Kafka Metrics

Kafka specific metrics in the monitoring API begin with the k:: prefix, ie. k::underReplicatedPartitions.

Authentication

All requests to the API must use Basic Authentication and contain a valid username and monitoring API key. API keys are created per user account and can be retrieved via the Instaclustr Console from the Account > API Key tab.

Metrics

Metrics are requested by constructing a GET request, consisting of:

  • type: Either ‘clusters’, ‘datacentres’ or ‘nodes’.
    • ‘clusters’ returns the metrics for each node in the cluster.
    • ‘datacentres’ returns the metrics for each node belonging to the datacenter.
    • ‘nodes’ returns the metrics for a specific node.
  • UUID or public IP: If the type is set to ‘clusters’ or ‘datacentres’, then the UUID of cluster or datacentre must be specified. However, if the type is set to ‘nodes’, then either the nodes’ UUID or public IP may be specified.
  • metrics: The metrics to return are specified as a comma-delimited query string parameter.

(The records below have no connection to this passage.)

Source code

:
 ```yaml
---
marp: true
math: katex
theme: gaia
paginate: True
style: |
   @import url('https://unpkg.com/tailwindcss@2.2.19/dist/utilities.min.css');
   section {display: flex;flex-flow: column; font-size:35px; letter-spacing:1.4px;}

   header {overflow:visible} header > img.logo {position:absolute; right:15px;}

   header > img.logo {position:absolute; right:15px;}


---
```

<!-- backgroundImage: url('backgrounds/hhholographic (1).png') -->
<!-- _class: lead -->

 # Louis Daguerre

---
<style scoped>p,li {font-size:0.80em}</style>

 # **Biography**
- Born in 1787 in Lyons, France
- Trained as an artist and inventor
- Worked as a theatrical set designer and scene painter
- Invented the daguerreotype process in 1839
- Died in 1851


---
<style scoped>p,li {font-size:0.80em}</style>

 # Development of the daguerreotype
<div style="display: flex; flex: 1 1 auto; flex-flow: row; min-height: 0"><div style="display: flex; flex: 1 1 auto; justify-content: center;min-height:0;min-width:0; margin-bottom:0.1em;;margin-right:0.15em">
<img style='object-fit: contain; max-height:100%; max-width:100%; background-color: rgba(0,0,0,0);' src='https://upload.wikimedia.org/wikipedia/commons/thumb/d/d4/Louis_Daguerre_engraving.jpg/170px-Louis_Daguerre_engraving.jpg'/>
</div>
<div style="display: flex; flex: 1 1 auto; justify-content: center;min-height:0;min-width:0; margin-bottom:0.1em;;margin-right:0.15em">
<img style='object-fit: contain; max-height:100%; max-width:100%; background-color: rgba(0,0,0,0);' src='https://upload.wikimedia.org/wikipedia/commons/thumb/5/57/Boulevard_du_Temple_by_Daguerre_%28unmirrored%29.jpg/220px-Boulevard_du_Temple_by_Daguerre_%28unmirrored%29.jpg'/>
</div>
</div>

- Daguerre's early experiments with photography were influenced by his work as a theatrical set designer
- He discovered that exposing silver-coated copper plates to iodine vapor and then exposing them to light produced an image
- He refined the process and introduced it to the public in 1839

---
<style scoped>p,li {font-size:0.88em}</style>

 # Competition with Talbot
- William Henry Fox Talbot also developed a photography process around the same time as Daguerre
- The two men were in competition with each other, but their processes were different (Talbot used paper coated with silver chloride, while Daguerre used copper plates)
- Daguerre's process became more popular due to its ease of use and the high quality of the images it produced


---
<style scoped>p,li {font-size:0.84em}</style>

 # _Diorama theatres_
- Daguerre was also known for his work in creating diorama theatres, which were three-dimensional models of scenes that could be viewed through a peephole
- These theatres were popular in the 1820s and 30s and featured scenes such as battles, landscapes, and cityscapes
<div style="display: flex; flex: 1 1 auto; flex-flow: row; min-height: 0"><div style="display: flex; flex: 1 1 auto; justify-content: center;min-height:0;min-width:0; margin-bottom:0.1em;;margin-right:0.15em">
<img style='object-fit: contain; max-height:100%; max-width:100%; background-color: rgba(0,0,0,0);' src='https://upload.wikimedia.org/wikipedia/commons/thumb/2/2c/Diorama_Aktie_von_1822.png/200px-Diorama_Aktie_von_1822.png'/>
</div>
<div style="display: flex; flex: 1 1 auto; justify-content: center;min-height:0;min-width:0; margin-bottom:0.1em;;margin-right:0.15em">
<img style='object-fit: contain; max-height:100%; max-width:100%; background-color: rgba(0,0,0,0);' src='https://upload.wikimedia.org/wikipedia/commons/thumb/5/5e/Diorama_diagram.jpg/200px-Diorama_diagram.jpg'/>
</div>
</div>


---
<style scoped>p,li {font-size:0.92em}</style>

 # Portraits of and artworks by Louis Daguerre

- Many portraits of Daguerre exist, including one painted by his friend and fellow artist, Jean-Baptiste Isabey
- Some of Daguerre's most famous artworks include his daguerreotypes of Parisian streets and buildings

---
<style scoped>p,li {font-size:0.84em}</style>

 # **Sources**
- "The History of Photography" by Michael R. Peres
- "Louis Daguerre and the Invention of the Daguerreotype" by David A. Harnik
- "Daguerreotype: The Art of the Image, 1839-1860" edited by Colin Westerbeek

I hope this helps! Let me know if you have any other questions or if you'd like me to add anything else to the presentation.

Up to 20 metrics may be specified.
  • reportNaN: (true|false) If a metric value is NaN or null, reportNaN determines whether API should report it as NaN. The default behaviour is false and NaN and null will be reported as 0. Setting ‘reportNaN=true’ will return NaN values in the API response.

General Metrics

Aside from the Kafka specific metrics, there are three generic node metrics which apply to all nodes regardless of what application is running on it.

These metrics are:

  • n::cpuUtilization: Current CPU used as a percentage of total available. Maximum value is 100%, regardless of the number of cores on the node.
  • n::osLoad: Current OS load. Generally, a node is overloaded if os load >= the number of cores on the node.
  • n::diskUtilization: Total disk space used by Kafka, as a percentage of total disk space available.
  • n::cpuguestpercent : Time spent running a virtual CPU for guest OS’ under control of kernel
  • n::cpuguestnicepercent : Niced processes executing in user mode in virtual OS
  • n::cpusystempercent : Percentage of processes executing in kernel mode
  • n::cpuidlepercent : Percentage of time when one or more kernel threads are executing with the run queue empty and/or no I/O operations are currently cycling.
  • n::cpuiowaitpercent : CPU time the I/O thread spent waiting for a socket ready for reads or writes as a percent
  • n::cpuirqpercent : Number of hardware interrupts the kernel is servicing
  • n::cpunicepercent : Percentage of processes executing in user mode which have a positive nice value
  • n::cpusoftirqpercent : Number of software interrupts the kernel is servicing
  • n::cpustealpercent : Percentage of time the hypervisor allocated to other tasks external to the one run on the current virtual CPU
  • n::cpuuserpercent : Processes executing in user mode, including application processes
  • n::memavailable : Estimate of how much memory is available to start new applications without swap, taking into account page cache and re-claimability of slab.
  • n::networkoutdelta : Delta count of bytes transmitted
  • n::networkindelta : Delta count of bytes received
  • n::networkouterrorsdelta : Delta count of transmit errors detected.
  • n::networkinerrorsdelta : Delta count of receive errors detected.
  • n::networkoutdroppeddelta : Delta count of transmit packets dropped.
  • n::networkindroppeddelta : Delta count of receive packets dropped.
  • n::tcpall : Total number of TCP connections in all state.
  • n::tcpestablished : Number of open TCP connections.
  • n::tcplistening : Number of TCP sockets waiting for a connection request from any remote TCP and port.
  • n::tcptimewait : Number of TCP sockets waiting for enough time to pass to be sure the remote TCP received the acknowledgment of its connection termination request.
  • n::tcpclosewait : Number of TCP sockets which connection is in the process of being closed.
  • n::filedescriptorlimit : Maximum number of open files limit for the node OS.
  • n::filedescriptoropencount : Current number of open files in the node OS.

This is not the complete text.